Kedua regulasi itu akan berlaku selama enam bulan. Pemerintah akan mengevaluasinya dan jika masih diperlukan, kebijakan dan regulasi itu bisa diperpanjang.
Menteri Perdagangan Muhammad Lutfi, Selasa (18/1/2022), mengatakan, pada awal penerapan kebijakan itu, penyediaan minyak goreng satu harga akan dilakukan melalui ritel modern yang menjadi anggota Asosiasi Pengusaha Ritel Indonesia (Aprindo). Adapun untuk pasar tradisional akan diberikan waktu satu minggu untuk menyesuaikan.

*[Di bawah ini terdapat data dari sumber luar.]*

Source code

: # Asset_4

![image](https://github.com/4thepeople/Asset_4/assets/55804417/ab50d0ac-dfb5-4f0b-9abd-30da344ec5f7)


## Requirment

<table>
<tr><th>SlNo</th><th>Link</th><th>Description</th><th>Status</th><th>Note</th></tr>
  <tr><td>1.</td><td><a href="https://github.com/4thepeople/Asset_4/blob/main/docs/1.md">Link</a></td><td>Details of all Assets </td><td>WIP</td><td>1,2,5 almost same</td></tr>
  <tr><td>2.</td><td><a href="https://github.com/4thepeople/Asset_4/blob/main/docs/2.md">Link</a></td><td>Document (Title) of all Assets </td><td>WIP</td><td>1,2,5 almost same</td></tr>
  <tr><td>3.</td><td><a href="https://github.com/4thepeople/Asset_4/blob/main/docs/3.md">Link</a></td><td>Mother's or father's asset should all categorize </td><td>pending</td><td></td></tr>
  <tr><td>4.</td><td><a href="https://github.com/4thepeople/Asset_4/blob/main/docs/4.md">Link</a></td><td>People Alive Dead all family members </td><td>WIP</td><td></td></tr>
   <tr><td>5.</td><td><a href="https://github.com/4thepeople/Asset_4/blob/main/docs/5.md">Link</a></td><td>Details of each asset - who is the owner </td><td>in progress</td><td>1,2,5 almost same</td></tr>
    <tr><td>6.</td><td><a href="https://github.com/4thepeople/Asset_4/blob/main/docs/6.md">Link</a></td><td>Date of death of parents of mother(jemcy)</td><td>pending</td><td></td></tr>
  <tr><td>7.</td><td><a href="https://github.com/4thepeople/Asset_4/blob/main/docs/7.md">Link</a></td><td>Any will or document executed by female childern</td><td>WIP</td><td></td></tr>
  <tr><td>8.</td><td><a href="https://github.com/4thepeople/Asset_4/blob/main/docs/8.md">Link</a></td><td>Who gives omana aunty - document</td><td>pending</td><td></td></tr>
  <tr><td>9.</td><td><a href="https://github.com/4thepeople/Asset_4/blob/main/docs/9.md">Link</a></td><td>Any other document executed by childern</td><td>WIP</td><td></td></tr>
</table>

”Kebijakan ini telah disosialisasikan kepada semua produsen minyak goreng dan ritel modern. Hingga kini, 34 produsen minyak goreng telah menyampaikan komitmennya untuk berpartisipasi dalam penyediaan minyak goreng kemasan dengan satu harga bagi masyarakat,” ujarnya dalam telekonfrensi pers di Jakarta.
Pada awal penerapan kebijakan itu, penyediaan minyak goreng satu harga akan dilakukan melalui ritel modern. Adapun untuk pasar tradisional akan diberikan waktu satu minggu untuk menyesuaikan.

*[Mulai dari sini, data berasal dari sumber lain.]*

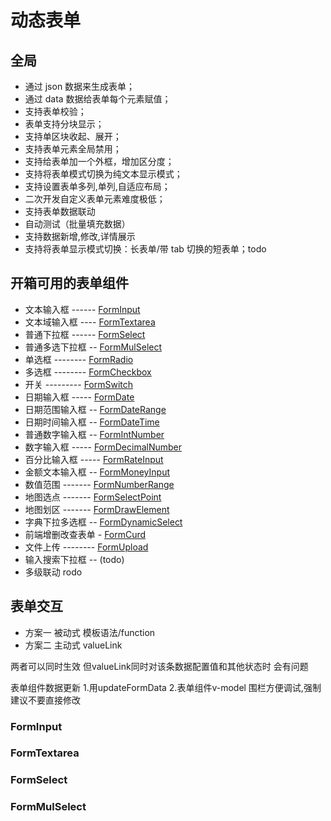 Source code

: 
# 动态表单
## 全局

- 通过 json 数据来生成表单；
- 通过 data 数据给表单每个元素赋值；
- 支持表单校验；
- 表单支持分块显示；
- 支持单区块收起、展开；
- 支持表单元素全局禁用；
- 支持给表单加一个外框，增加区分度；
- 支持将表单模式切换为纯文本显示模式；
- 支持设置表单多列,单列,自适应布局；
- 二次开发自定义表单元素难度极低；
- 支持表单数据联动
- 自动测试（批量填充数据）
- 支持数据新增,修改,详情展示
- 支持将表单显示模式切换：长表单/带 tab 切换的短表单；todo



 ## 开箱可用的表单组件

- 文本输入框  ------  [FormInput](#forminput) 
- 文本域输入框 ---- [FormTextarea](#formtextarea) 
- 普通下拉框  ------  [FormSelect](#formselect) 
- 普通多选下拉框 -- [FormMulSelect](./#FormMulSelect) 
- 单选框  --------  [FormRadio](./#FormRadio) 
- 多选框   --------  [FormCheckbox](./#FormCheckbox)  
- 开关    ---------   [FormSwitch](./#FormSwitch)  
- 日期输入框 -----  [FormDate](./#FormDate) 
- 日期范围输入框 -- [FormDateRange](./#FormDateRange) 
- 日期时间输入框 -- [FormDateTime](./#FormDateTime) 
- 普通数字输入框 -- [FormIntNumber](./#FormIntNumber) 
- 数字输入框 ----- [FormDecimalNumber](./#FormDecimalNumber) 
- 百分比输入框 ----- [FormRateInput](./#FormRateInput) 
- 金额文本输入框  --  [FormMoneyInput](./#FormMoneyInput) 
- 数值范围  -------  [FormNumberRange](./#FormNumberRange) 
- 地图选点  ------- [FormSelectPoint](./#FormSelectPoint) 
- 地图划区  ------- [FormDrawElement](./#FormDrawElement) 
- 字典下拉多选框  --  [FormDynamicSelect](./#FormDynamicSelect)  
- 前端增删改查表单 -  [FormCurd](./#FormCurd) 
- 文件上传 -------- [FormUpload](./#FormUpload) 
- 输入搜索下拉框  -- (todo)
- 多级联动           rodo

  
## 表单交互
- 方案一   被动式  模板语法/function
- 方案二   主动式  valueLink
<!-- - 方案三   监听全局事件 -->

两者可以同时生效    但valueLink同时对该条数据配置值和其他状态时  会有问题


表单组件数据更新   1.用updateFormData    2.表单组件v-model   围栏方便调试,强制建议不要直接修改


### FormInput
### FormTextarea
### FormSelect
### FormMulSelect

Direktur Perdagangan Dalam Negeri Kementerian Perdagangan Oke Nurwan menambahkan, dalam penerapan kebijakan minyak goreng satu harga itu, pemerintah akan menyubsidi atau menutup selisih harga keenomisan dengan harga eceran tertinggi (HET) minyak goreng kemasan sederhana dan premium.
Jumlah minyak goreng yang disubsidi juga bertambah dari semula 1,2 miliar liter menjadi 1,5 miliar liter selama enam bulan. Oleh karena itu, dana subsidi yang menggunakan dana BPDPKS ditambah dari Rp 3,6 triliun menjadi Rp 7,6 triliun.

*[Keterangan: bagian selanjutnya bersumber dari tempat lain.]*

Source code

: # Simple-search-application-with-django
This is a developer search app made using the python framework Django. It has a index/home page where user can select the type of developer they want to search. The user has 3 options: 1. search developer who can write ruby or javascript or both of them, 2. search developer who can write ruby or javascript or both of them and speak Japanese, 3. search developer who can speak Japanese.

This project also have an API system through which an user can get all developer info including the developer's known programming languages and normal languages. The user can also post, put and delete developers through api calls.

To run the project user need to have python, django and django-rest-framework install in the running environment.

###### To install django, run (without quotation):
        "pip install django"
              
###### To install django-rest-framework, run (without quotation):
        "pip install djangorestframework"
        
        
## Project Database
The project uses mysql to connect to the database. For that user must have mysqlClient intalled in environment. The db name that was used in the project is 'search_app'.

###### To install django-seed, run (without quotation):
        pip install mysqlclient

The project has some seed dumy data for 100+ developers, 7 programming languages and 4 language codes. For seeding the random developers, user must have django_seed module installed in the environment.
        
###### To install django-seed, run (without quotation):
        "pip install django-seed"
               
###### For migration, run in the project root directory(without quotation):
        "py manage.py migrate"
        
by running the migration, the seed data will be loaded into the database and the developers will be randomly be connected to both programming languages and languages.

Oke juga menjelaskan, minyak goreng premium ini turut disubsidi lantaran kapasitas produksi industri minyak goreng tidak mampu menyediakan minyak goreng kemasan sederhana dalam jumlah besar dengan tempo relatif singkat. Selama ini, kapasitas produksinya terbagi untuk produksi minyak goreng kemasan sederhana dan premium.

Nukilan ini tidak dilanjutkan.